Garbage collection relies on a large number of vehicles that perform the same tasks every day on a regular basis. Large numbers of garbage trucks are owned by individual companies and normally all end up in the same place at night. Everything about the movements of these vehicles is so finely scheduled, that it makes the cost of switching to natural gas worthwhile.
Waste Management is the perfect example. More than 80% of this company's new garbage trucks are powered by natural gas. Its natural gas fleet has more than 2,000 garbage trucks. And it allows outsiders access to 15 or so of its around 40 natural gas fueling stations. For a company like Waste Management, using natural gas not only saves the company money, but it also helps improve its image as environmentally conscious.
The company's top line took a hit during the 2007 to 2009 recession, but has since gotten back on track. It earned more in 2012 than it did in 2008, its previous peak year. Earnings, however, have been more volatile. Margin compression over the last three years led to a bottom line drop last year and earnings still remain below pre-recession levels.

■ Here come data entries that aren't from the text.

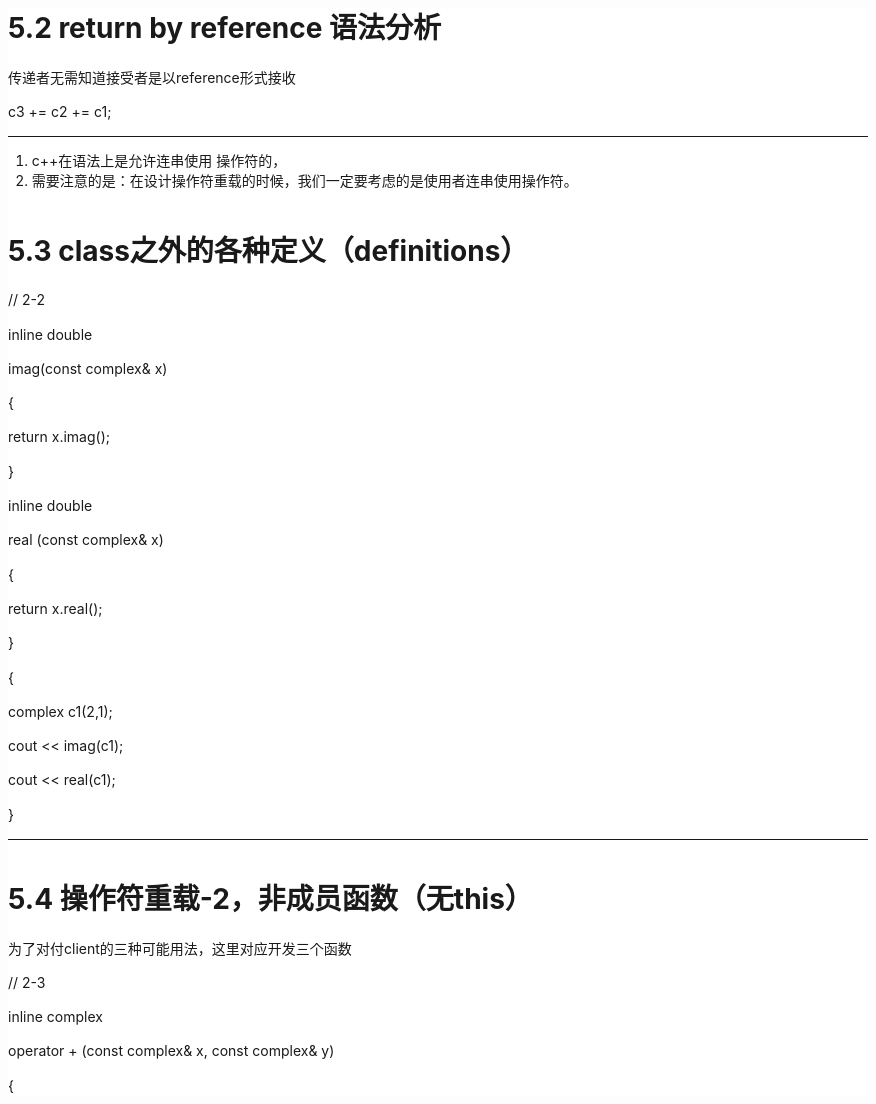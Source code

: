 # 5.2 return by reference 语法分析

传递者无需知道接受者是以reference形式接收

c3 += c2 += c1;

---

1. c++在语法上是允许连串使用 操作符的，
2. 需要注意的是：在设计操作符重载的时候，我们一定要考虑的是使用者连串使用操作符。

# 5.3 class之外的各种定义（definitions）

// 2-2

inline double

imag(const complex& x)

{

return x.imag();

}

inline double

real (const complex& x)

{

return x.real();

}

{

complex c1(2,1);

cout << imag(c1);

cout << real(c1);

}

---

# 5.4 操作符重载-2，非成员函数（无this）

为了对付client的三种可能用法，这里对应开发三个函数

// 2-3

inline complex

operator + (const complex& x, const complex& y)

{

That said, the company is in the middle of an important industry shift toward green initiatives. It isn't surprising that Waste Management is experiencing some short-term weakness. That said, the company earned over $1.75 a share last year and has increased its dividend annually for a decade. With an around 3.4% dividend yield, environmentally-conscious income investors should be taking a look.
Clean Energy is focused on providing natural gas for such vehicle fleets. It owns, operates, or supplies around 350 natural gas fueling stations in over 30 states. It started out focusing on fleet vehicles like garbage trucks, buses, and airport vehicles, which together represent a $5.5 billion market opportunity. Clean Energy, however, has its sights on a bigger prize, the long-haul truck market. It believes that's a $25 billion opportunity all by itself.

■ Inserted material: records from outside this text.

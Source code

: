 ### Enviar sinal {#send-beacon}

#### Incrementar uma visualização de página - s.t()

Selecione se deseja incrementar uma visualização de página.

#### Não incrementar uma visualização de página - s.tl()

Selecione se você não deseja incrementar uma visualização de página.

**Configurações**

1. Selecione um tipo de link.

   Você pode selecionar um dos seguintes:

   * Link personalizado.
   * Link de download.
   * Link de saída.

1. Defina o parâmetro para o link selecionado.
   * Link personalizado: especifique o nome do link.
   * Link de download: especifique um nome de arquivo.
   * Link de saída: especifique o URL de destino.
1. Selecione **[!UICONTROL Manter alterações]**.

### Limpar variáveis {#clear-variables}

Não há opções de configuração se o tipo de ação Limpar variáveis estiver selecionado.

To tap into this market, Clean Energy has been building fueling stations along the country's interstate highway system. Although all of its sites aren't yet operational because of a lack of demand, that should change over time. For example, the company notes that 3% of garbage trucks sold were natural gas powered in 2008. By 2013, 60% of the garbage trucks sold used natural gas.
Clean Energy expects 35% of the long-haul trucks sold to be powered by natural gas by 2017. If that happens, Clean Energy is way ahead of the curve. That said, building out a fueling system without customers is costly. The company hasn't made money in seven years and probably won't make money in 2013. However, when the business turns profitable, it could be quick and in a big way.
Clean Energy is a pure play on natural gas as a vehicle fuel for more aggressive investors.
Big Brown highlights the shift
If you question how important switching to natural gas could be, look no further than UPS. The company estimates that it could save as much as 40% on fuel costs by switching to natural gas. The big benefit will come from switching over its long-haul trucks.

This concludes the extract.